*WHAT TO PRODUCE*:
Using the listing below, work out the number of lines in which "propto" appears; return only that figure.

*RECORD SET*:

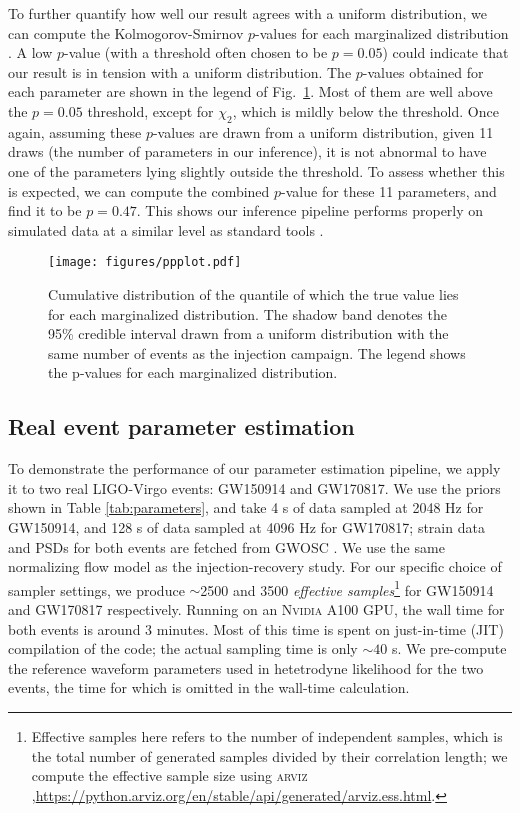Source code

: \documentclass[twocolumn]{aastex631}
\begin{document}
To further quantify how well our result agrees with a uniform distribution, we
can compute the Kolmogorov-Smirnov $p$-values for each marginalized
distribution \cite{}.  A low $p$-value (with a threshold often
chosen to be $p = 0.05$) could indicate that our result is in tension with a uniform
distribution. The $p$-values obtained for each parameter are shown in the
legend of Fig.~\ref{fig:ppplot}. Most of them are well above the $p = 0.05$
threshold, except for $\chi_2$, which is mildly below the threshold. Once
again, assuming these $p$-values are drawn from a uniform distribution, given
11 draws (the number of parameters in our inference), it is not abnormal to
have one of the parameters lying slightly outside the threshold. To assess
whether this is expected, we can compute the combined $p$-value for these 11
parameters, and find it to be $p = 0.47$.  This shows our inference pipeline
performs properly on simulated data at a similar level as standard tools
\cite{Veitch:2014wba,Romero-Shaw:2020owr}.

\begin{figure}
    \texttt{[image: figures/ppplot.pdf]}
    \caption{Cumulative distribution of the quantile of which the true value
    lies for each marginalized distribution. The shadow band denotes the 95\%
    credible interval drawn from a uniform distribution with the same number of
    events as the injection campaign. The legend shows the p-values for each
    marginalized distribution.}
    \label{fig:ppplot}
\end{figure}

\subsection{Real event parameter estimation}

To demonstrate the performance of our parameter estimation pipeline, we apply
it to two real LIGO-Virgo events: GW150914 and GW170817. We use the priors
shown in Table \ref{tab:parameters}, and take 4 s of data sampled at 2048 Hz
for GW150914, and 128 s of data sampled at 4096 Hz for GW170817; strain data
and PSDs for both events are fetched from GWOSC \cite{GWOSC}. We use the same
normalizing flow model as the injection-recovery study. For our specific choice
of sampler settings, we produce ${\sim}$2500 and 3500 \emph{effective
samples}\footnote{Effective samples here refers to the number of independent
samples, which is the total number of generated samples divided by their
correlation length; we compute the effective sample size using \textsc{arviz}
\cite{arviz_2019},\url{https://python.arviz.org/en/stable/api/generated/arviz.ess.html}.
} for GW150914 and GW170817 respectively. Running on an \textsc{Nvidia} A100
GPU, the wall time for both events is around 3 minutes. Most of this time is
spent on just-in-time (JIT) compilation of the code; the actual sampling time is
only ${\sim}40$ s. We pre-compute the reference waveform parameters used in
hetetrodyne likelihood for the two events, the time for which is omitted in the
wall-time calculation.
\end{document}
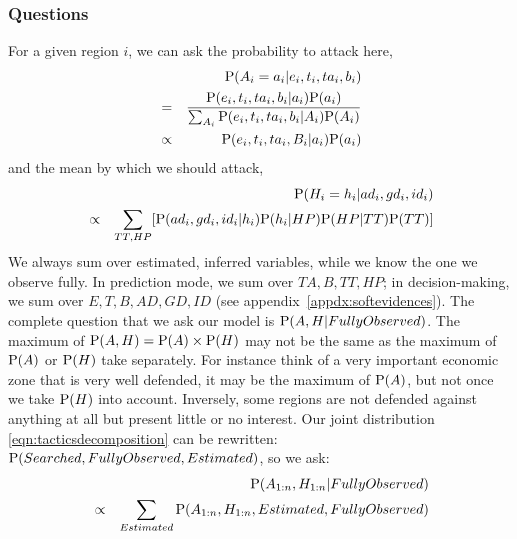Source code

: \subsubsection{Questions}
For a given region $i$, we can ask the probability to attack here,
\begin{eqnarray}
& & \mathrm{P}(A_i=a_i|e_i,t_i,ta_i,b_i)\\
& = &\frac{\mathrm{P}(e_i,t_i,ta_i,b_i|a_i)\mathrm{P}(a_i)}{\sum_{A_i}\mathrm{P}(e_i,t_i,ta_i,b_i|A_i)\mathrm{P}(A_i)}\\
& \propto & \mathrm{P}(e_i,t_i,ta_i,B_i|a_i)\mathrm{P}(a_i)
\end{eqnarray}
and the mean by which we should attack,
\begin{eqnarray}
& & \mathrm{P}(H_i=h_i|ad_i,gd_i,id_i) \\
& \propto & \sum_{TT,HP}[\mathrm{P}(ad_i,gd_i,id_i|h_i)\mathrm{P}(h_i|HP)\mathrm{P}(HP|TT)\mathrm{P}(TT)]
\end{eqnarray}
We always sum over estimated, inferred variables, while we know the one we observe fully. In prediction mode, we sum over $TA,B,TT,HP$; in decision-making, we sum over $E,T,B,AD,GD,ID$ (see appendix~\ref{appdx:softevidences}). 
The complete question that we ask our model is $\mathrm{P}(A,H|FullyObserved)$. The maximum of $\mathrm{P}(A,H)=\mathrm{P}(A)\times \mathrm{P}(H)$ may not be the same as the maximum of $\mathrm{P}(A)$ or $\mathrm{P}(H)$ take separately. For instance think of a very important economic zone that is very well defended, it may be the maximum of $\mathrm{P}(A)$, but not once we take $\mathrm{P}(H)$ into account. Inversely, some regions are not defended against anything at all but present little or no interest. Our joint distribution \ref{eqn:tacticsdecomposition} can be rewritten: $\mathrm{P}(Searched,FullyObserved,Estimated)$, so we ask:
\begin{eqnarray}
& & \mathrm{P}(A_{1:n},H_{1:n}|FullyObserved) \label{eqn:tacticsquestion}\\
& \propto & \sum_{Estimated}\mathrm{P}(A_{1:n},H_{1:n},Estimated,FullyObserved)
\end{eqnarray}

*RESULT OF THIS TASK*:
3